Thankfully, a special administrator appointed to manage City College through its accreditation crisis replaced those trustees. The worst offenders didn’t run or win when a new crop was elected last fall in anticipation of taking control of the college again.

“Sometimes when you put people together, the sum is worse than the parts, which is the best way to describe the old board of trustees,” said Rafael Mandelman, president of the new board. “We can’t afford to have factions pitted against each other like before. My role is to keep folks working together and focused on saving the college.”

Mandelman serves with me on the Democratic County Central Committee and our local politics couldn’t be further apart — I’m a San Francisco moderate and he’s a left-of-left firebrand. Yet I respect him as a smart and effective lawyer with a good heart who will put City College’s needs over political ideology.

For example, Mandelman only has nice things to say about working with moderate-leaning Alex Randolph, the City College trustee appointed by Mayor Ed Lee who is running to retain his seat this fall.

The stakes are high because Randolph’s challengers from the left are campaigning with the divisive tone of “take City College back.” It’s hard to imagine them embracing fiscal responsibility and making necessary cuts in classes and services, especially with faculty and staff unions endorsing them.

“You can’t run City College on protest and anger,” said Randolph, 32, who previously worked for the Obama administration ensuring government construction projects spent tax dollars wisely. He also served with me on the board of the Alice B. Toklas LGBT Democratic Club. “You have to find solutions, make tough budget decisions and govern for long-term sustainability.”

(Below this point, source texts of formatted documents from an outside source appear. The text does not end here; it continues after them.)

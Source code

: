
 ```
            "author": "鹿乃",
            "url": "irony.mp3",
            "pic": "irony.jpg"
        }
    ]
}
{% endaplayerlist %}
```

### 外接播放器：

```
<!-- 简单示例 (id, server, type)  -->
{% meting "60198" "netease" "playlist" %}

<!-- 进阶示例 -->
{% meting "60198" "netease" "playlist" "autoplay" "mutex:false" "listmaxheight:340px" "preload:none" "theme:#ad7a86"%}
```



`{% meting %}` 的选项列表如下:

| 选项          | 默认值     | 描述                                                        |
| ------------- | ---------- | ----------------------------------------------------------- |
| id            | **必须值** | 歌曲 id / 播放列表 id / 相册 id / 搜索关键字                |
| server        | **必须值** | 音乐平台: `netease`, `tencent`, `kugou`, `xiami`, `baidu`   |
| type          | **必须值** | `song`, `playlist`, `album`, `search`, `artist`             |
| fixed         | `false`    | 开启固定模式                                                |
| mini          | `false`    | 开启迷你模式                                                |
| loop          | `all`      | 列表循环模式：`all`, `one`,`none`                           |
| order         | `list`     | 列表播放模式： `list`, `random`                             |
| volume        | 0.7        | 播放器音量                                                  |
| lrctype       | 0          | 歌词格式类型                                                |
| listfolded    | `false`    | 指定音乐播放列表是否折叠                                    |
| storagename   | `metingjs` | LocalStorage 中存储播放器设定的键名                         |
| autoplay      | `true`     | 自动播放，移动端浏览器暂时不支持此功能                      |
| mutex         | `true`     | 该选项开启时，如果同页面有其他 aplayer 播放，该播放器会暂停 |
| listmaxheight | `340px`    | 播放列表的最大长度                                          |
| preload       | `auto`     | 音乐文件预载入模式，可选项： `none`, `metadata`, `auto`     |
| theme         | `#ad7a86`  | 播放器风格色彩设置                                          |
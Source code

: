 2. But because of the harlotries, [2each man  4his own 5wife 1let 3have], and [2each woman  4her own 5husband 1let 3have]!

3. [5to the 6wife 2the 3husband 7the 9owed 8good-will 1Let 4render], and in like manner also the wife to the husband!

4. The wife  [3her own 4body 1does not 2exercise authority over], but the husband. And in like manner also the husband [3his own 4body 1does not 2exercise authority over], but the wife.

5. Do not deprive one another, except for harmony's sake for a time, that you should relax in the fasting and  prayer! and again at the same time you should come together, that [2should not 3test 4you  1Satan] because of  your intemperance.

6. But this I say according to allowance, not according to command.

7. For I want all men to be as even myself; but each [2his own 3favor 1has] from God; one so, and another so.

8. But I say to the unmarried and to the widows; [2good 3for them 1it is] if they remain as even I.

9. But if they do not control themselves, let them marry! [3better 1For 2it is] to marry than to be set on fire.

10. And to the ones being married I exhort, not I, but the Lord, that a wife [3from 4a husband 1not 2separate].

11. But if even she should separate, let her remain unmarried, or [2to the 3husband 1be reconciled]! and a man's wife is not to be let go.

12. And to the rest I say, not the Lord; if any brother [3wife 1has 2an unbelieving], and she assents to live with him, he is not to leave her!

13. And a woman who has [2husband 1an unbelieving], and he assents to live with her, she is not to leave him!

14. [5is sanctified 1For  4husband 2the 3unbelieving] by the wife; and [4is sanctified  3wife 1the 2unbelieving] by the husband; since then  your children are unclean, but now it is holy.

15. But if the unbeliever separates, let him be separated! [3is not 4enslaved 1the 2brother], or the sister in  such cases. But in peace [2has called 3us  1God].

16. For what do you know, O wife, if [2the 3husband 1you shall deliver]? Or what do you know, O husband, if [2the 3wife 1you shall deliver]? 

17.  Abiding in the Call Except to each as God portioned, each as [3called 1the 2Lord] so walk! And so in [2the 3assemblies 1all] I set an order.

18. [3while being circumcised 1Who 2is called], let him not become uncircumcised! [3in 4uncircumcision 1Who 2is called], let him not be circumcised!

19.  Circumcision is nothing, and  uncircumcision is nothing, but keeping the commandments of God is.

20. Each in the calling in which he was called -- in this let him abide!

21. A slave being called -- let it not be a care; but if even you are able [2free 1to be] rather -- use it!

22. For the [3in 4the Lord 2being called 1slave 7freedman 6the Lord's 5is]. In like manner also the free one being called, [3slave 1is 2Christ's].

Randolph’s personal story appeals to the many immigrants who rely on City College. Randolph has an African American father, was raised by a single German mother and came to the United States at 16. He is engaged to marry a man born in Vietnam who is an officer in the U.S. Navy.

“Attending community college changed our lives,” Randolph said. “Allowing others to live their American dream through City College is the best job I ever had.”

Let’s just hope trustees like Mandelman and Randolph remain in charge.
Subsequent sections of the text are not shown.